The district court determined that the Commission’s findings were supported *602by substantial evidence in the record as a whole, and accordingly adopted and entered the following findings of fact, among others, just as they had appeared in the Commission’s decision of August 9, 1971:
“7. Members of Teamster’s Local No. 492 who struck the employer’s place of business comprised about twenty percent of the employer’s total work force.
“8. Immediately after commencement of the strike, the employer began hiring replacements for the striking employees • and had replaced as many as necessary to continue normal operations within a few days.
“9. With the exception of some impact on the employer’s interline freight business, there was no cessation of normal business activity or curtailment of the work force or productivity at the employer’s place of business or establishment during the labor dispute.”
The appellant challenges findings 8 and 9 and argues that the labor dispute did cause a substantial curtailment of the employer’s business, thereby permitting the labor dispute disqualification provision, § 59-9-5 (d), supra, to apply to the claimants here involved. In support of this challenge, appellant refers us to two letters from the attorney for the Company sent to the Commission in which certain unsubstantiated and unsupported figures relating to the curtailment of the Company’s business are contained.
In contradistinction to these unverified figures we have the sworn testimony of Duncan A. McLeod, president of the Company, from the transcript of the hearings before the Commission on November 16, 1970. On direct examination, he testified as follows:
“Q Wasn’t there any cessation of productive activity at your place of business resulting from this strike at any time?
“A No, not necessarily. We got back and it was operating.
“Q Well, when all these men who are employed, who apparently were employed by you prior to July 20th, who left their work, didn’t that interfere with your production at all?
“A Oh, we were a little slow for a few days.”
Appellant also refers us to certain pages in the supplemental transcript of record, but we have yet to find any evidence there which casts any doubt upon the accuracy of the district court’s findings.
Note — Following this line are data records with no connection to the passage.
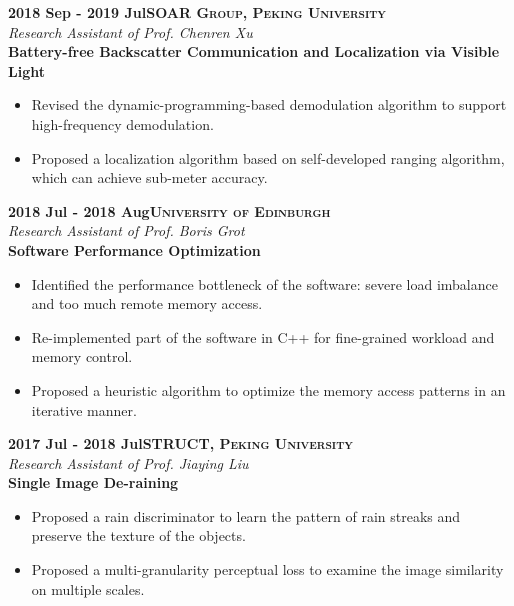 \documentclass[a4paper,10pt,final]{memoir}
\newcommand{\myThemeColor}{Maroon}
\newcommand{\SmallSep}{\vspace{0.9em}}
\newcommand{\CVItem}[1]
	{\textbf{\color{\myThemeColor} #1}}
\begin{document}
\CVItem{2018 Sep - 2019 Jul\hfill\textsc{SOAR Group, Peking University}}\\
\textit{Research Assistant of Prof. Chenren Xu}\\
\textbf{Battery-free Backscatter Communication and Localization via Visible Light}
\begin{itemize}
	\vspace{-0.5em}
	\setlength{\itemsep}{0pt}
	\setlength{\parsep}{0pt}
	\setlength{\parskip}{0pt}
	\item Revised the dynamic-programming-based demodulation algorithm to support high-frequency demodulation.
	\item Proposed a localization algorithm based on self-developed ranging algorithm, which can achieve sub-meter accuracy.
\end{itemize}

\CVItem{2018 Jul - 2018 Aug\hfill\textsc{University of Edinburgh}}\\
\textit{Research Assistant of Prof. Boris Grot}\\
\textbf{Software Performance Optimization}
\begin{itemize}
	\vspace{-0.5em}
	\setlength{\itemsep}{0pt}
	\setlength{\parsep}{0pt}
	\setlength{\parskip}{0pt}
	\item Identified the performance bottleneck of the software: severe load imbalance and too much remote memory access.
	\item Re-implemented part of the software in C++ for fine-grained workload and memory control.
	\item Proposed a heuristic algorithm to optimize the memory access patterns in an iterative manner.
\end{itemize}


\SmallSep
\CVItem{2017 Jul - 2018 Jul\hfill\textsc{STRUCT, Peking University}}\\
\textit{Research Assistant of Prof. Jiaying Liu}\\
\textbf{Single Image De-raining}
\begin{itemize}
	\vspace{-0.5em}
	\setlength{\itemsep}{0pt}
	\setlength{\parsep}{0pt}
	\setlength{\parskip}{0pt}
	\item Proposed a rain discriminator to learn the pattern of rain streaks and preserve the texture of the objects.
	\item Proposed a multi-granularity perceptual loss to examine the image similarity on multiple scales.
\end{itemize}
\end{document}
In short, the appellant has failed to demonstrate to us that there is any reason to reject the findings of the Commission and the district court with regard to the impact that the labor dispute had on the employer’s business. There was substantial evidence to support the district court’s findings 7, 8 and 9, and we conclude that the employer’s business did not suffer any substantial curtailment when the employees involved here walked off their jobs.
The judgment of the trial court will be affirmed.
It is so ordered.
MONTOYA and SOSA, JJ., concur.
OMAN and STEPHENSON, JJ., dissenting.